Comme tout bon militaire confronté à une situation qu'il trouve ridicule, le général Petraeus, commandant des troupes américaines en Afghanistan, a dû lancer quelques jurons bien sentis. Il venait d'apprendre par un de ses officiers de renseignement qu'un illuminé avait décidé d'organiser en Floride un autodafé d'exemplaires du Coran. On lui rapporta que déjà la nouvelle faisait le tour des mosquées extrémistes de Kaboul et de Kandahar. Il poussa quelques autres jurons.
Quai Charles-de-Gaulle à Lyon, le chef de la section antiterroriste d'Interpol reçut le même jour un message du ministre des Affaires étrangères du Pakistan qui s'inquiétait des répercussions possibles de cet autodafé dans son pays. Le ministre rappelait aussi que l'événement se déroulerait tout juste à la fin du ramadan, période où la ferveur religieuse est particulièrement exacerbée. Interpol décida d'émettre une alerte.
Au Pentagone, en début de semaine, les messages alarmants s'accumulaient: manifestations en Indonésie, au Pakistan, en Afghanistan, en Iran. On demanda au général Petraeus de déclarer que l'autodafé mettait en danger la vie des soldats américains et le département d'État suivit en émettant une alerte mondiale à l'intention des voyageurs américains.
Hier matin, le président Obama donnait sa première conférence de presse depuis quatre mois. En ces temps difficiles pour lui, il souhaitait mettre de l'avant son programme de relance économique. Mais la machine médiatique était déjà emballée et incontrôlable, pour ne pas dire surréaliste. Ce sont ses commentaires sur le projet de brûler des exemplaires du Coran qui firent les manchettes des chaînes d'informations continues.

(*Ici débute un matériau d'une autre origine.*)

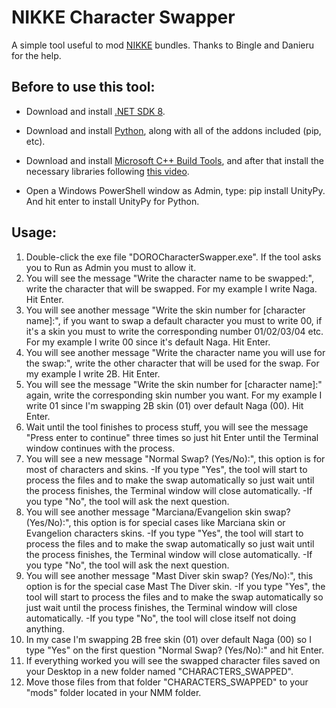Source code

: # NIKKE Character Swapper
A simple tool useful to mod [NIKKE](https://nikke-en.com/) bundles. Thanks to Bingle and Danieru for the help.


## Before to use this tool:

  - Download and install [.NET SDK 8](https://dotnet.microsoft.com/en-us/download/dotnet/thank-you/sdk-8.0.404-windows-x64-installer).
  - Download and install [Python](https://www.python.org/downloads/), along with all of the addons included (pip, etc).
  - Download and install [Microsoft C++ Build Tools](https://aka.ms/vs/17/release/vs_BuildTools.exe), and after that install the necessary libraries following [this video](https://files.catbox.moe/vqsuix.mp4).

  - Open a Windows PowerShell window as Admin, type: pip install UnityPy. And hit enter to install UnityPy for Python.



## Usage:

1. Double-click the exe file "DOROCharacterSwapper.exe". If the tool asks you to Run as Admin you must to allow it.
2. You will see the message "Write the character name to be swapped:", write the character that will be swapped. For my example I write Naga. Hit Enter.
3. You will see another message "Write the skin number for [character name]:", if you want to swap a default character you must to write 00, if it's a skin you must to write the corresponding number 01/02/03/04 etc. For my example I write 00 since it's default Naga. Hit Enter.
4. You will see another message "Write the character name you will use for the swap:", write the other character that will be used for the swap. For my example I write 2B. Hit Enter.
5. You will see the message "Write the skin number for [character name]:" again, write the corresponding skin number you want. For my example I write 01 since I'm swapping 2B skin (01) over default Naga (00). Hit Enter.
6. Wait until the tool finishes to process stuff, you will see the message "Press enter to continue" three times so just hit Enter until the Terminal window continues with the process.
7. You will see a new message "Normal Swap? (Yes/No):", this option is for most of characters and skins.
-If you type "Yes", the tool will start to process the files and to make the swap automatically so just wait until the process finishes, the Terminal window will close automatically.
-If you type "No", the tool will ask the next question.
8. You will see another message "Marciana/Evangelion skin swap? (Yes/No):", this option is for special cases like Marciana skin or Evangelion characters skins.
-If you type "Yes", the tool will start to process the files and to make the swap automatically so just wait until the process finishes, the Terminal window will close automatically.
-If you type "No", the tool will ask the next question. 
9. You will see another message "Mast Diver skin swap? (Yes/No):", this option is for the special case Mast The Diver skin.
-If you type "Yes", the tool will start to process the files and to make the swap automatically so just wait until the process finishes, the Terminal window will close automatically.
-If you type "No", the tool will close itself not doing anything.
10. In my case I'm swapping 2B free skin (01) over default Naga (00) so I type "Yes" on the first question "Normal Swap? (Yes/No):" and hit Enter.
11. If everything worked you will see the swapped character files saved on your Desktop in a new folder named "CHARACTERS_SWAPPED".
12. Move those files from that folder "CHARACTERS_SWAPPED" to your "mods" folder located in your NMM folder.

Depuis une semaine au moins, toute la planète de l'information vit au rythme de la volonté du pasteur Terry Jones qui est maintenant plus célèbre que son homonyme, le merveilleux comédien du groupe britannique Monty Python.

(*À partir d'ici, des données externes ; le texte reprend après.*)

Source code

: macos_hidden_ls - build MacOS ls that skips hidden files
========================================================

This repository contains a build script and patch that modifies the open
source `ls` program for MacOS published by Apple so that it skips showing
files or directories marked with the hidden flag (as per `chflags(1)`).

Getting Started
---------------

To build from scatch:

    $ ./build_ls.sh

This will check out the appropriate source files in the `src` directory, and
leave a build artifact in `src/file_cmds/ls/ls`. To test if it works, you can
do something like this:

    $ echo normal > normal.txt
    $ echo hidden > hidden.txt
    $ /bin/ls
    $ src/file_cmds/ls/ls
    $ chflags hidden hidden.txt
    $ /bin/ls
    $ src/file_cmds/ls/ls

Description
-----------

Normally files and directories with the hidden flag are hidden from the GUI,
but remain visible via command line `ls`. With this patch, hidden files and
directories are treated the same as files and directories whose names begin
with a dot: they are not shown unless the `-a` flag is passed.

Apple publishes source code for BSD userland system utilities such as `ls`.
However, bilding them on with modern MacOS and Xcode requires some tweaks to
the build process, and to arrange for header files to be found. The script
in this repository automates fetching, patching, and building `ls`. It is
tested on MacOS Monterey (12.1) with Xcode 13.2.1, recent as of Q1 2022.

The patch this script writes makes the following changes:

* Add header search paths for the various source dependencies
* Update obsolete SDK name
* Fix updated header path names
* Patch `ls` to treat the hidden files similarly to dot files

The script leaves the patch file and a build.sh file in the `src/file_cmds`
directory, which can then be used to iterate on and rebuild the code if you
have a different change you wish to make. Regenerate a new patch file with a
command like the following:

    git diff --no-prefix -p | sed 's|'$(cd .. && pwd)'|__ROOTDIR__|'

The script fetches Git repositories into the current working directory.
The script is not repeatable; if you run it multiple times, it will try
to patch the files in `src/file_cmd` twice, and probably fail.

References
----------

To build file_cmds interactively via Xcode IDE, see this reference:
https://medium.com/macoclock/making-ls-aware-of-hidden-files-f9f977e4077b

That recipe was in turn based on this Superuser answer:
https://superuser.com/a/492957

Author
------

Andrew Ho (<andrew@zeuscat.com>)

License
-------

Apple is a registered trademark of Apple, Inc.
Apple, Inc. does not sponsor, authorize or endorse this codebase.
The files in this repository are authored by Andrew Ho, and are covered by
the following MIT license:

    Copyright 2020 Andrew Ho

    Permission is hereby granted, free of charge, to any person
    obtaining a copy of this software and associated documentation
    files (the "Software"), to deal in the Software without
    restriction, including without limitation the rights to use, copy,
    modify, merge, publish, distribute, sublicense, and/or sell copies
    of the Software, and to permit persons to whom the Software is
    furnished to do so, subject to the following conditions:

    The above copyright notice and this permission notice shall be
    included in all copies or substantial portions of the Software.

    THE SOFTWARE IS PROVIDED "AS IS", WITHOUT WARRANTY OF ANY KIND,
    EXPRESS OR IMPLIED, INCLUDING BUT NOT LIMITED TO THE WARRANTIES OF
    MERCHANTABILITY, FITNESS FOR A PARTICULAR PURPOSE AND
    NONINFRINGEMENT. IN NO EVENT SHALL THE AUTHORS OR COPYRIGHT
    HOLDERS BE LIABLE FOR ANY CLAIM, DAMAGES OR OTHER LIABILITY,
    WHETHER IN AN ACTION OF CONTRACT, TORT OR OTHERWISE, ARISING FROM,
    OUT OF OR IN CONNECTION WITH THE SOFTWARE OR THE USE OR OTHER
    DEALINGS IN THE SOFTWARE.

Le parcours du révérend Jones ressemble étrangement à celui d'une petite dépression tropicale perdue au-dessus de l'océan et qui au gré des courants, des vents, de la température se transforme en tempête tropicale puis d'ouragan force 1, atteint l'ampleur terrorisante d'un ouragan force 4 qui menace de détruire tout sur son passage.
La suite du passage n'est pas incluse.